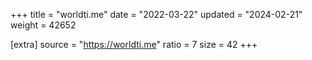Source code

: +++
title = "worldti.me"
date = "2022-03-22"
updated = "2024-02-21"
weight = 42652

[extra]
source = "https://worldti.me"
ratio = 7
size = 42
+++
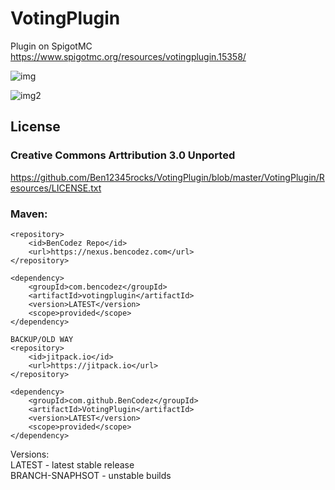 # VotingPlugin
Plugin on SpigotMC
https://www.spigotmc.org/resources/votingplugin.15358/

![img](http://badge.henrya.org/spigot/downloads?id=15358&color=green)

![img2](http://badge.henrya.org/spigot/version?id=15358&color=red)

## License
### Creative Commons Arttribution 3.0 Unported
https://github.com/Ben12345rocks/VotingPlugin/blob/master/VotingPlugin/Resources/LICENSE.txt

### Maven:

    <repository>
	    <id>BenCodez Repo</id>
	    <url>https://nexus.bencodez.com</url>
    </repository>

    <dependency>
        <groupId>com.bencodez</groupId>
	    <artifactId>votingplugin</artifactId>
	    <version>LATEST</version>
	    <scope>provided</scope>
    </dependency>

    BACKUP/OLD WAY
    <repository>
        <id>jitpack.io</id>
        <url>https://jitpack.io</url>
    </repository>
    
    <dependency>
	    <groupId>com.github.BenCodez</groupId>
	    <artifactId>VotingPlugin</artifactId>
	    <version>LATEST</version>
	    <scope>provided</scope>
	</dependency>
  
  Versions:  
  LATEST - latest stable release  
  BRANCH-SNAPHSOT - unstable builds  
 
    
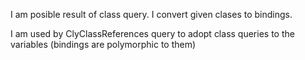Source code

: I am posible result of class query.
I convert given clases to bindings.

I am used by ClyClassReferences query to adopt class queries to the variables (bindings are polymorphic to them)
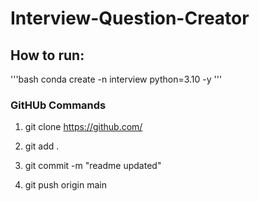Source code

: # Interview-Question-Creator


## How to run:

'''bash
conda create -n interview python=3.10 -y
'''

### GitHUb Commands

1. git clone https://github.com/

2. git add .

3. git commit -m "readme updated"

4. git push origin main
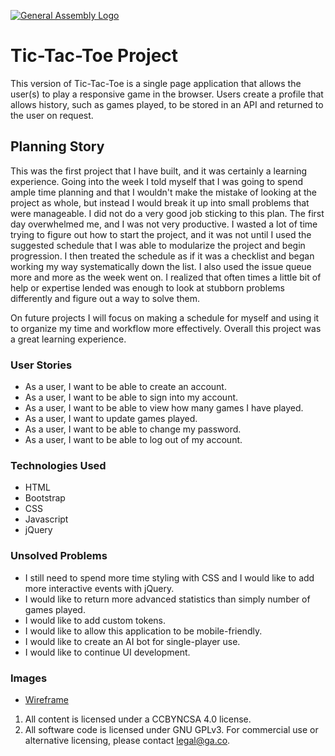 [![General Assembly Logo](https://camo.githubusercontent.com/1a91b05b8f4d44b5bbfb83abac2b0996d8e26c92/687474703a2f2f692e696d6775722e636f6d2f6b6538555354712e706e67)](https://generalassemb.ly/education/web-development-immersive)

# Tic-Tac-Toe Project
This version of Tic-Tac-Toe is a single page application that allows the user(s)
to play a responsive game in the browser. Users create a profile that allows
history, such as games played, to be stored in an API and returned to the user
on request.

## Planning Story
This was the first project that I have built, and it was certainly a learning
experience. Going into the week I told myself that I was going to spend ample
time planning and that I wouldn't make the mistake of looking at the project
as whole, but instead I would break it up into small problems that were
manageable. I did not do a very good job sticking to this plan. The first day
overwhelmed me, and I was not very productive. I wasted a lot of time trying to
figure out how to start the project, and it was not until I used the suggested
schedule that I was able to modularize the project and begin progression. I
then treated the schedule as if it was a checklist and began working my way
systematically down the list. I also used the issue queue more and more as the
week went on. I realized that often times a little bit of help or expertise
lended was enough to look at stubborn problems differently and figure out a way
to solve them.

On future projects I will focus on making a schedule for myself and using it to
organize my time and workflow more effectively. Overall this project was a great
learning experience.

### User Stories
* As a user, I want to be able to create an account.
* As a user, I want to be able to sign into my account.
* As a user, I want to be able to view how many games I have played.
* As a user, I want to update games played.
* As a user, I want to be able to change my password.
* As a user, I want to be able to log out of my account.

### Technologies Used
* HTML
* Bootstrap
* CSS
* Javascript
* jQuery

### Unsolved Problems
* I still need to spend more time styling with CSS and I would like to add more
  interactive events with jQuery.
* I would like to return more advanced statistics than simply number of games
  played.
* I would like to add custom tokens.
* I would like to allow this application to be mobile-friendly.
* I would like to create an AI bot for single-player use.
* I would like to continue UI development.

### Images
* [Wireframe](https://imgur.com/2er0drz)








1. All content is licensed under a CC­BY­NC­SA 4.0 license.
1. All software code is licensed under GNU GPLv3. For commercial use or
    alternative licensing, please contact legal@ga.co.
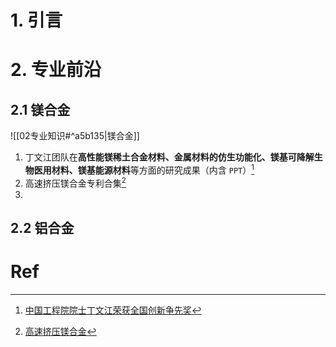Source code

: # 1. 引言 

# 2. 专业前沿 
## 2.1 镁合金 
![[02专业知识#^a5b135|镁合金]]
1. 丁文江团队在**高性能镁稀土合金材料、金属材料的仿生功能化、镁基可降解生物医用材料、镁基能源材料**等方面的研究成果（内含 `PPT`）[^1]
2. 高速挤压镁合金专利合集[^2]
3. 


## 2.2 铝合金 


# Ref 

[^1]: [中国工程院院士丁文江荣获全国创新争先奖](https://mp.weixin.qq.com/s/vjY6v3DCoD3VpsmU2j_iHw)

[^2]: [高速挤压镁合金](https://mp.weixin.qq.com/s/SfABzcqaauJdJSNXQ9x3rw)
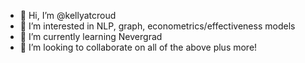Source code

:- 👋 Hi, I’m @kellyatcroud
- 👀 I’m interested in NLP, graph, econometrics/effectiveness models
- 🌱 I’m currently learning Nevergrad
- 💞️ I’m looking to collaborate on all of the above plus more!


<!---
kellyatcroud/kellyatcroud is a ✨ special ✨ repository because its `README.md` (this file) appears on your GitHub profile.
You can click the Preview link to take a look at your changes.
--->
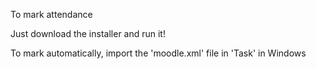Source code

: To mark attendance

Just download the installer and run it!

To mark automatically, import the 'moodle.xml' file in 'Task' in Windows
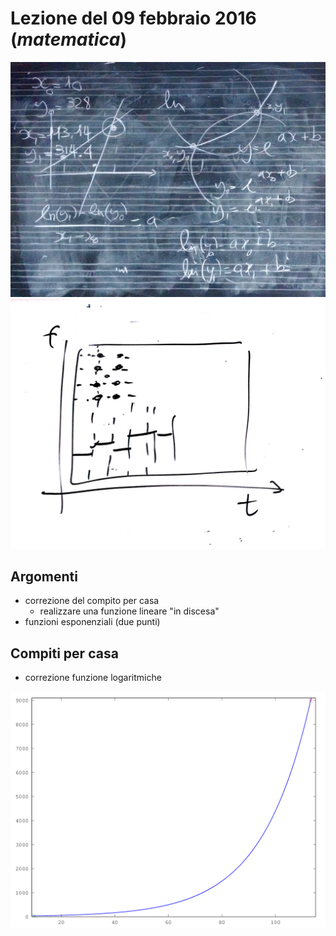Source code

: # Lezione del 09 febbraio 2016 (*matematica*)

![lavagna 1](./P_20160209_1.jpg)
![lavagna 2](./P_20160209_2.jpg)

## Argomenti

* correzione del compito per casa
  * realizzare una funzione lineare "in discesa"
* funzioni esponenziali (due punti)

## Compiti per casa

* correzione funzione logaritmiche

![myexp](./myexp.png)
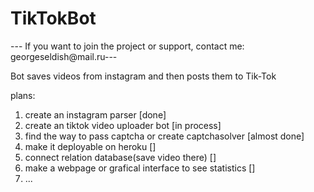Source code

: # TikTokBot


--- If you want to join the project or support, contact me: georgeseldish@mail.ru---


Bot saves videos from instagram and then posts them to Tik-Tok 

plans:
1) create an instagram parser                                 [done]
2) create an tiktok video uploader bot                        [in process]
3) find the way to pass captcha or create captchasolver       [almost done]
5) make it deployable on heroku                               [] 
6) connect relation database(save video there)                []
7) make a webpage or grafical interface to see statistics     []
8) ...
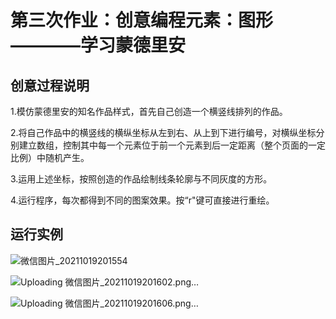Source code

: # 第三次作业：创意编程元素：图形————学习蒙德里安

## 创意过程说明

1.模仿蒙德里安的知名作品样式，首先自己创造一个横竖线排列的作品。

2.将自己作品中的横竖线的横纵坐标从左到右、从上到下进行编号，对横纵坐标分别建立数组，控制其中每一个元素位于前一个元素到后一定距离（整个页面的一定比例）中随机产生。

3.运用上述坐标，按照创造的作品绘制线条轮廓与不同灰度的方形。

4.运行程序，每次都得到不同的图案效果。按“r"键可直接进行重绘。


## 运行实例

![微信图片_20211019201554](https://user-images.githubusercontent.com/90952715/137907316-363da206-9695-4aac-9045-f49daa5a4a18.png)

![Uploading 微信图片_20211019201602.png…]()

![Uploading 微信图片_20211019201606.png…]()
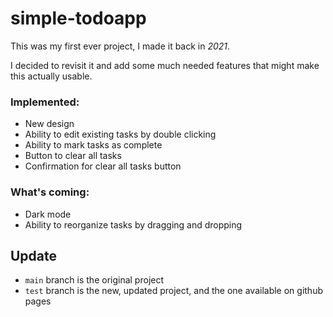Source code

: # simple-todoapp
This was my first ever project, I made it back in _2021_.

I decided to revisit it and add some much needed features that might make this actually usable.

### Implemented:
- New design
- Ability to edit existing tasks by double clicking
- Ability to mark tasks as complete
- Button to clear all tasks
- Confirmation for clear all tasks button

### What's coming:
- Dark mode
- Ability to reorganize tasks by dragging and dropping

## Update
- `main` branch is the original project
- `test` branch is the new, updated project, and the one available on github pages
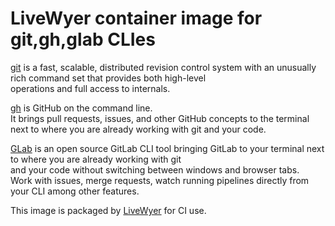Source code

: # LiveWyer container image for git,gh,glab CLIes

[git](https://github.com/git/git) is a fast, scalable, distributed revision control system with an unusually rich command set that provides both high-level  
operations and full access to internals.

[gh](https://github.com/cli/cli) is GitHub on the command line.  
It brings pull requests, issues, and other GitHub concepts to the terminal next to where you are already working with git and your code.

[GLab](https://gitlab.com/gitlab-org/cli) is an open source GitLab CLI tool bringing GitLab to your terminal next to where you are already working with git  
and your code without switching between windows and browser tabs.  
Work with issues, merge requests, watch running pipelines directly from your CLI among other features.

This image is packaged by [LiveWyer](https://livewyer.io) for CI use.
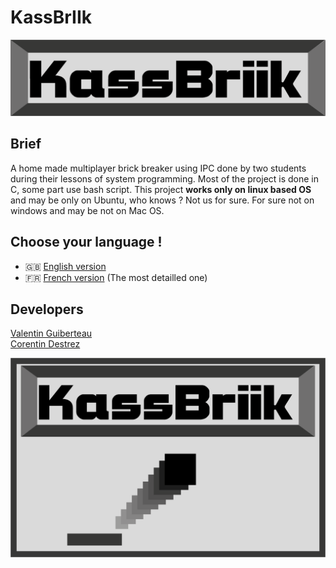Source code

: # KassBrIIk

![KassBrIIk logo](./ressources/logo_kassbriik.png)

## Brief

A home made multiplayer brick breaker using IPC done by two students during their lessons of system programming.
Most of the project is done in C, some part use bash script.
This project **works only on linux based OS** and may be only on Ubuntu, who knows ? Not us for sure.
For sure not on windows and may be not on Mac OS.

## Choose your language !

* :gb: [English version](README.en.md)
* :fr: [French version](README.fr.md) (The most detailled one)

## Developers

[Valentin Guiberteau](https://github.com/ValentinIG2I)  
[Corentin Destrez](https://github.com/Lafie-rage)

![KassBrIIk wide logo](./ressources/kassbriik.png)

* * *

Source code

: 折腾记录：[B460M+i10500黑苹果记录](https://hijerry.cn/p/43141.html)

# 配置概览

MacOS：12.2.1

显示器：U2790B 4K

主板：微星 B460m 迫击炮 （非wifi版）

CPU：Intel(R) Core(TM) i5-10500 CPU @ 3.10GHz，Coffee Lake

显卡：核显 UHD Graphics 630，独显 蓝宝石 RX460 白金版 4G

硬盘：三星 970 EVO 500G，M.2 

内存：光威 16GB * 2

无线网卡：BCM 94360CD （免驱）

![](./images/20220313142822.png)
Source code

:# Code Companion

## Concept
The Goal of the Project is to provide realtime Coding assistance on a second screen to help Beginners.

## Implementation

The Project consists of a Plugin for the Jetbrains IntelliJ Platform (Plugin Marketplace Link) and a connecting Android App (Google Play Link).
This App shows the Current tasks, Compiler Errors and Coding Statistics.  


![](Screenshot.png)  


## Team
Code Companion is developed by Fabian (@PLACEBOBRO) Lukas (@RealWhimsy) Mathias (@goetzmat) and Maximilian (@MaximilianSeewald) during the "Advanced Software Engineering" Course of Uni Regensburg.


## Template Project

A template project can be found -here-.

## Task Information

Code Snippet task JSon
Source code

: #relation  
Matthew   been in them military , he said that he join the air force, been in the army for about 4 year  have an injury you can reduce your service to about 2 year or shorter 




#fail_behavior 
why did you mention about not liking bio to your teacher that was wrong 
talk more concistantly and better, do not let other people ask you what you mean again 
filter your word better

==

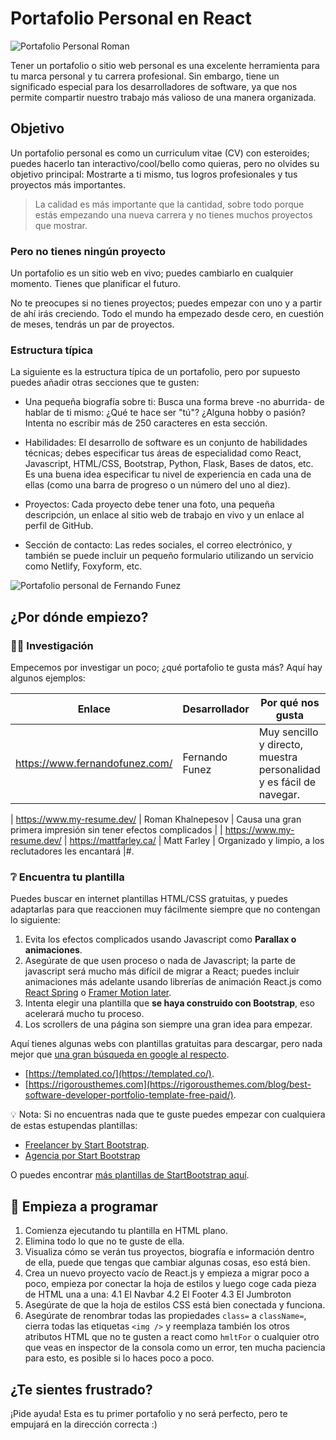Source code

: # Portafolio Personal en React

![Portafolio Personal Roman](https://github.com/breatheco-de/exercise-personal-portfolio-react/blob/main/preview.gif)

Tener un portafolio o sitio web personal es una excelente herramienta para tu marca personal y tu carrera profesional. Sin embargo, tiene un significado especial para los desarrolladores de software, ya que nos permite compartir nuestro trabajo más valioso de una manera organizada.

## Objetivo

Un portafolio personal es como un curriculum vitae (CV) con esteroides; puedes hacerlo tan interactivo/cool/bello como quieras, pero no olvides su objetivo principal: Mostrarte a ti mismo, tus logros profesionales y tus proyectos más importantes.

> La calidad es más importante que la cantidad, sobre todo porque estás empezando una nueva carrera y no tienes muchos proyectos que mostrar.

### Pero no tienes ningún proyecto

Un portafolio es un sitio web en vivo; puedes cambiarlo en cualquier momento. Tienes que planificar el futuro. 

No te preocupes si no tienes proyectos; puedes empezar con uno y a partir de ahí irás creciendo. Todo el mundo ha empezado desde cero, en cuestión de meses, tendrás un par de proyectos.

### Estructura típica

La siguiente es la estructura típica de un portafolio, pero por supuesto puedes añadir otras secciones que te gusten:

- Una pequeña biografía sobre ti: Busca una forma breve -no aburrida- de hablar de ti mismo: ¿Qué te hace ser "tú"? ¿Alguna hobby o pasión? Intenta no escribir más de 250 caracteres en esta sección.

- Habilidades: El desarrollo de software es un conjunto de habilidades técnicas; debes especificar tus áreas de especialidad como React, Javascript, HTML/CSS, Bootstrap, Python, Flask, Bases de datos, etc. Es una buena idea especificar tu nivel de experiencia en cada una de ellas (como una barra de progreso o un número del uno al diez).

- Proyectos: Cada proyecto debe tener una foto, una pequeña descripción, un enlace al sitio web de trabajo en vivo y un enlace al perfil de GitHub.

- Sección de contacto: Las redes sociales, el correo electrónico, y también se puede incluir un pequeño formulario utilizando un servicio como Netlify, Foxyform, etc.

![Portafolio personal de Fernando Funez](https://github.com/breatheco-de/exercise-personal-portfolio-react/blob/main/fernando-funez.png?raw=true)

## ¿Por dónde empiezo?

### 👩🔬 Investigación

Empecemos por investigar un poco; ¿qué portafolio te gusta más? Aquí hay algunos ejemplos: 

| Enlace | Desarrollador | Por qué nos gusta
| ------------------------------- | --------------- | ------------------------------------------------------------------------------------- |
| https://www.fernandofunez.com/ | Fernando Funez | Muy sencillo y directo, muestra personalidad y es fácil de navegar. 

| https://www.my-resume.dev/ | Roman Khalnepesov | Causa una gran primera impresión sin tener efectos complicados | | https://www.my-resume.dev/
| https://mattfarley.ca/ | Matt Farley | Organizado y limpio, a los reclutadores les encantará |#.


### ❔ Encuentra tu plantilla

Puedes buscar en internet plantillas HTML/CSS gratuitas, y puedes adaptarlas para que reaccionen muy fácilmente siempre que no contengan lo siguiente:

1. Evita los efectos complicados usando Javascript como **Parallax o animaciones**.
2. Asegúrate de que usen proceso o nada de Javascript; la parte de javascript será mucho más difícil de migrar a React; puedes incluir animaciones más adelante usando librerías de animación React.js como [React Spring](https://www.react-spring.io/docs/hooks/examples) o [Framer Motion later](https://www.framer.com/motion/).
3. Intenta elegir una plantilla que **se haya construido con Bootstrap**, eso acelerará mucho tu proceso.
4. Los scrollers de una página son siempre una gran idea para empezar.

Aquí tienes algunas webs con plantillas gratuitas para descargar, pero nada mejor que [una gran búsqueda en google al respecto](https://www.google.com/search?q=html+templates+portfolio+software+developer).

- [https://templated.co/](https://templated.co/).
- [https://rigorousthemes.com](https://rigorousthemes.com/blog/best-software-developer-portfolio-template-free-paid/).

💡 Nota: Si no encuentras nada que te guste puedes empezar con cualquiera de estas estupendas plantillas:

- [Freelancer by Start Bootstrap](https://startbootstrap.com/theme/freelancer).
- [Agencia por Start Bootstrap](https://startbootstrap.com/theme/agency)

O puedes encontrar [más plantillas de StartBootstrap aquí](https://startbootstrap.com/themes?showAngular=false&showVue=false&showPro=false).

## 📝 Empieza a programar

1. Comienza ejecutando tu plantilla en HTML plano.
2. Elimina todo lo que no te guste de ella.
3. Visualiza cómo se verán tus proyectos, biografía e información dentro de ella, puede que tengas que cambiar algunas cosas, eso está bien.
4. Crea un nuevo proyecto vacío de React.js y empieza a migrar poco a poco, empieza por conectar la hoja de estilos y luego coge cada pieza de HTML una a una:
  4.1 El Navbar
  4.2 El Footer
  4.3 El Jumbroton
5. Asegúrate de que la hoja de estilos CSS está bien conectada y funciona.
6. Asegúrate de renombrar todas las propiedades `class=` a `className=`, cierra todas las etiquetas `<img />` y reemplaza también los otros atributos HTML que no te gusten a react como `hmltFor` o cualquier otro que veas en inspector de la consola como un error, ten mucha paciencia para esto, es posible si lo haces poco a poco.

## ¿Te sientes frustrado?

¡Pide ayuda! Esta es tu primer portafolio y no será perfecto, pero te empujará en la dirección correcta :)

_WORK REQUIRED_
A word-for-word copy of the lines above from the one with "Un portafolio personal" through the one with "- Habilidades: El", inclusive, is the only output wanted.

_SOLUTION FOR THIS TASK_
Un portafolio personal es como un curriculum vitae (CV) con esteroides; puedes hacerlo tan interactivo/cool/bello como quieras, pero no olvides su objetivo principal: Mostrarte a ti mismo, tus logros profesionales y tus proyectos más importantes.

> La calidad es más importante que la cantidad, sobre todo porque estás empezando una nueva carrera y no tienes muchos proyectos que mostrar.

### Pero no tienes ningún proyecto

Un portafolio es un sitio web en vivo; puedes cambiarlo en cualquier momento. Tienes que planificar el futuro. 

No te preocupes si no tienes proyectos; puedes empezar con uno y a partir de ahí irás creciendo. Todo el mundo ha empezado desde cero, en cuestión de meses, tendrás un par de proyectos.

### Estructura típica

La siguiente es la estructura típica de un portafolio, pero por supuesto puedes añadir otras secciones que te gusten:

- Una pequeña biografía sobre ti: Busca una forma breve -no aburrida- de hablar de ti mismo: ¿Qué te hace ser "tú"? ¿Alguna hobby o pasión? Intenta no escribir más de 250 caracteres en esta sección.

- Habilidades: El desarrollo de software es un conjunto de habilidades técnicas; debes especificar tus áreas de especialidad como React, Javascript, HTML/CSS, Bootstrap, Python, Flask, Bases de datos, etc. Es una buena idea especificar tu nivel de experiencia en cada una de ellas (como una barra de progreso o un número del uno al diez).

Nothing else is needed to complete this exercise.